The seed layer 4 is made of any one of Ti, Cr, Mo, W, Zr, Ti alloy, Cr alloy, and Zr alloy. By forming the seed layer 4, the crystal orientation of the underlayer 5 described later can be improved. In order to obtain an in-plane medium using CoPtCr—SiO ₂ as the magnetic layer 6 described later, the seed layer 4 is preferably made of a TiW nonmagnetic alloy film.
The film thickness of the seed 4 is preferably 5 nm to 100 nm, and more preferably 5 nm to 50 nm.
If the film thickness of the seed layer 4 is less than 5 nm, the crystal orientation of the underlayer 5 described later cannot be sufficiently improved, and the coercive force Hc and C / N characteristics of the finally obtained magnetic recording medium 10 deteriorate. To do. On the other hand, if it exceeds 100 nm, crystal growth becomes excessive, and the surface roughness SRa of the magnetic layer 6 described later becomes too large, causing noise.

The underlayer 5 is made of a Ru film.
Ru has the same hexagonal close-packed structure as Co, which is a main component of the magnetic layer 6 described later, and is almost the same as Co except that the a axis is about 8% and the c axis is only about 5%. It becomes a crystal structure.
Therefore, the base layer 5 made of a Ru film is formed as a lower layer of the magnetic layer 6 and the c-axis is oriented in the plane, preferably (100) orientation or (110) orientation. The in-plane orientation of the magnetic layer 6 is improved, and good magnetic characteristics and electromagnetic conversion characteristics can be obtained in the finally obtained magnetic recording medium.
The thickness of the underlayer 5 is preferably 10 nm to 100 nm, and particularly preferably 15 nm to 50 nm. When the thickness of the underlayer 5 is less than 10 nm, good orientation cannot be obtained, and the coercive force Hc and C / N of the magnetic recording medium are significantly deteriorated. On the other hand, if the film thickness exceeds 100 nm, crystal growth becomes excessive, the surface roughness becomes too high, and noise increases.

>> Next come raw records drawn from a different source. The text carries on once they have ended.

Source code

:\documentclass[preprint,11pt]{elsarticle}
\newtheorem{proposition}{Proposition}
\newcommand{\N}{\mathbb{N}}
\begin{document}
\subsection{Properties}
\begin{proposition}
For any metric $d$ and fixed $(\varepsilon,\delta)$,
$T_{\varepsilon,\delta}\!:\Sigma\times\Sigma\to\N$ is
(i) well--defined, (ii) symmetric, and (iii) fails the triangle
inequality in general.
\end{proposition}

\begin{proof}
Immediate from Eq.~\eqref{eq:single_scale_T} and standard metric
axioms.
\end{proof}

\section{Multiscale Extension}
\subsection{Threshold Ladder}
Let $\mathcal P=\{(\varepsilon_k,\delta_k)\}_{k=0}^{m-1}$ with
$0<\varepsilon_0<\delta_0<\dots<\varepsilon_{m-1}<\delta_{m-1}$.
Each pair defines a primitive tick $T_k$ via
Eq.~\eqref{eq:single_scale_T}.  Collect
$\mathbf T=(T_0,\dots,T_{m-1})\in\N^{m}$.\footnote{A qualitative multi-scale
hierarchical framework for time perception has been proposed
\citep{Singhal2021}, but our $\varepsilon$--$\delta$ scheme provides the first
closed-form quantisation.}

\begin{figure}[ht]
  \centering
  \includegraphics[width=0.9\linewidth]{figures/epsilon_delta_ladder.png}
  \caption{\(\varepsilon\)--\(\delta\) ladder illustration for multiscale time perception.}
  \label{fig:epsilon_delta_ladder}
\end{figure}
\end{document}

  The magnetic layer 6 is assumed to have a granular structure composed of ferromagnetic crystal grains mainly composed of Co and nonmagnetic grain boundaries surrounding the ferromagnetic crystal grains. For example, between the crystal grains of Co—Pt—Cr, Si oxide is dispersed in islands. As a result, it is possible to reduce the noise caused by the variation in the magnetization of the magnetization transition portion. At the same time, each crystal grain is magnetically isolated so that the rotation of the magnetization becomes a simultaneous rotation type and the coercive force Hc is reduced. growing.

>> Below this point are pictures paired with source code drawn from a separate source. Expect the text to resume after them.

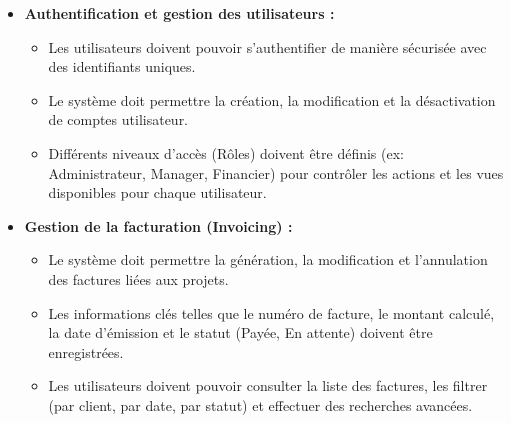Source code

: \documentclass[12pt, a4paper, openany]{report}
\begin{document}
\begin{itemize}
    \renewcommand{\labelitemi}{\textcolor{primaryBlue}{\textbf{\large \ding{118}}}} 
    \setlength{\itemsep}{0.5cm} %

    \item \textcolor{primaryBlue}{\textbf{Authentification et gestion des utilisateurs :}}
    \begin{itemize}
        \renewcommand{\labelitemii}{\textcolor{royalBlue}{\textbullet}}
        \setlength{\itemsep}{0.2cm}
        \vspace{0.2cm}
        
        \vspace{-0.3cm}
        \item Les utilisateurs doivent pouvoir s'authentifier de manière sécurisée avec des identifiants uniques.
        \vspace{-0.3cm}
        \item Le système doit permettre la création, la modification et la désactivation de comptes utilisateur.
        \vspace{-0.3cm}
        \item Différents niveaux d'accès (Rôles) doivent être définis (ex: Administrateur, Manager, Financier) pour contrôler les actions et les vues disponibles pour chaque utilisateur.
    \end{itemize}

    \vspace{-0.4cm}
    \item \textcolor{primaryBlue}{\textbf{Gestion de la facturation (Invoicing) :}}
    \begin{itemize}
        \renewcommand{\labelitemii}{\textcolor{royalBlue}{\textbullet}}
        \setlength{\itemsep}{0.2cm}
        \vspace{0.2cm}
        
        \vspace{-0.3cm}
        \item Le système doit permettre la génération, la modification et l'annulation des factures liées aux projets.
        \vspace{-0.3cm}
        \item Les informations clés telles que le numéro de facture, le montant calculé, la date d'émission et le statut (Payée, En attente) doivent être enregistrées.
        \vspace{-0.3cm}
        \item Les utilisateurs doivent pouvoir consulter la liste des factures, les filtrer (par client, par date, par statut) et effectuer des recherches avancées.
    \end{itemize}


\end{itemize}
\end{document}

When the magnetic layer 6 has a granular structure in which Si oxides are dispersed in an island shape between Co—Pt—Cr crystal grains, the content of Si oxides is converted to Si atoms in the Co. It is preferable that the content be 8 atomic% or more and 20 atomic% or less with respect to —Pt—Cr.
When the content of Si atoms is less than 8 atomic%, the effect of surrounding and isolating the Co—Pt—Cr crystal grains becomes insufficient, and the effects of low noise and high coercive force cannot be obtained. On the other hand, when the content exceeds 20 atomic%, the Co—Pt—Cr content in the magnetic layer 6 is relatively reduced, resulting in higher noise and lower coercivity.

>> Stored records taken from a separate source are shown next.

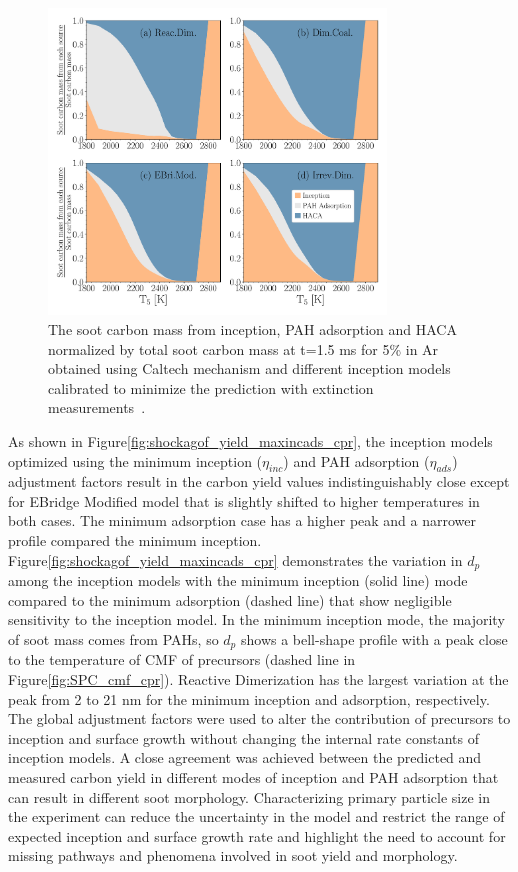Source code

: \begin{figure}[H]
	\centering
	\includegraphics[width=0.8\textwidth]{Figures/Results/Shocktube/Agafonov2016_cpr/C_tot_distmap_5CH4.pdf}
	\caption{The soot carbon mass from inception, PAH adsorption and HACA normalized by total soot carbon mass at t=1.5 ms for 5\% in Ar obtained using Caltech mechanism and different inception models calibrated to minimize the prediction with extinction measurements~\citep{agafonov2016unified}.}
	\label{fig:shockagof_carbon_map_cpr} 
\end{figure}

As shown in Figure\ref{fig:shockagof_yield_maxincads_cpr}, the inception models optimized using the minimum inception ($\eta_{inc}$) and PAH adsorption ($\eta_{ads}$) adjustment factors result in the carbon yield values indistinguishably close except for EBridge Modified model that is slightly shifted to higher temperatures in both cases. The minimum adsorption case has a higher peak and a narrower profile compared the minimum inception. Figure\ref{fig:shockagof_yield_maxincads_cpr} demonstrates the variation in $d_p$ among the inception models with the minimum inception (solid line) mode compared to the minimum adsorption (dashed line) that show negligible sensitivity to the inception model. In the minimum inception mode, the majority of soot mass comes from PAHs, so $d_p$ shows a bell-shape profile with a peak close to the temperature of CMF of precursors (dashed line in Figure\ref{fig:SPC_cmf_cpr}). Reactive Dimerization has the largest variation at the peak from 2 to 21 nm for the minimum inception and adsorption, respectively. The global adjustment factors were used to alter the contribution of precursors to inception and surface growth without changing the internal rate constants of inception models. A close agreement was achieved between the predicted and measured carbon yield in different modes of inception and PAH adsorption that can result in different soot morphology. Characterizing primary particle size in the experiment can reduce the uncertainty in the model and restrict the range of expected inception and surface growth rate and highlight the need to account for missing pathways and phenomena involved in soot yield and morphology.

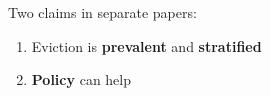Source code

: \documentclass{beamer}
\newcommand\bblue[1]{{\color{blue}\textbf{#1}}}
\begin{document}
\begin{frame}
Two claims in separate papers:
\begin{enumerate}
\item Eviction is \bblue{prevalent} and \bblue{stratified}
\item \bblue{Policy} can help
\end{enumerate}
\end{frame}
\end{document}
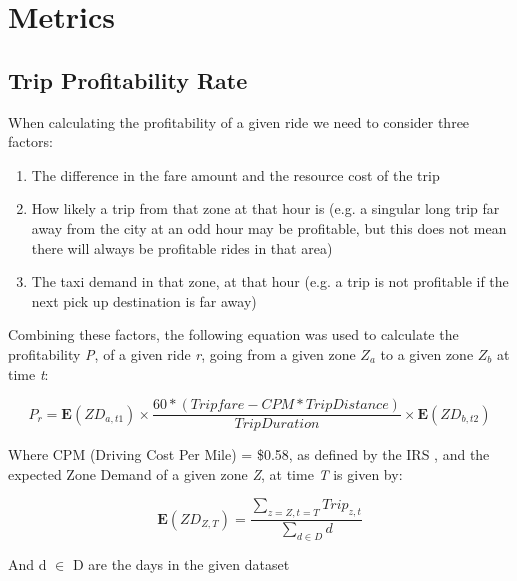 \documentclass[11pt]{article}
\begin{document}
\section{Metrics}

\subsection{Trip Profitability Rate}
When calculating the profitability of a given ride we need to consider three factors:
\begin{enumerate} 
    \item The difference in the fare amount and the resource cost of the trip
    \item How likely a trip from that zone at that hour is (e.g. a singular long trip far away from the city at an odd hour may be profitable, but this does not mean there will always be profitable rides in that area) 
    \item The taxi demand in that zone, at that hour (e.g. a trip is not profitable if the next pick up destination is far away)
\end{enumerate}

Combining these factors, the following equation was used to calculate the profitability \emph{P}, of a given ride \emph{r}, going from a given zone \emph{$Z_a$} to a given zone \emph{$Z_b$} at time \emph{t}:

\begin{equation}
    P_r = \mathbf{E}(ZD_{a,t1}) \times \frac{60 * (Trip fare - CPM * Trip Distance)}{Trip Duration} \times  \mathbf{E}(ZD_{b,t2})
\end{equation}

Where CPM (Driving Cost Per Mile) = \$0.58, as defined by the IRS \cite{IRS}, and the expected Zone Demand of a given zone \emph{Z}, at time \emph{T} is given by:

\begin{equation}
    \mathbf{E}(ZD_{Z,T}) = \frac{\sum_{z=Z, t=T}Trip_{z,t}}{\sum_{d \in D} d}
\end{equation}

And d $\in$ D are the days in the given dataset

\end{document}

  Further, when the total of Co—Pt—Cr constituting the magnetic layer 6 and Si atoms of the Si oxide is 100 atomic%, the Pt content is 12 atomic% or more and 20 atomic% or less, and the Cr content is It is preferable that the content is 10 atomic% or less and the balance is Co. Thereby, high coercive force and low noise can be achieved.

  The magnetic layer 6 can be formed by a conventionally known sputtering method using, for example, a material obtained by adding a Si oxide to a Co—Pt—Cr alloy.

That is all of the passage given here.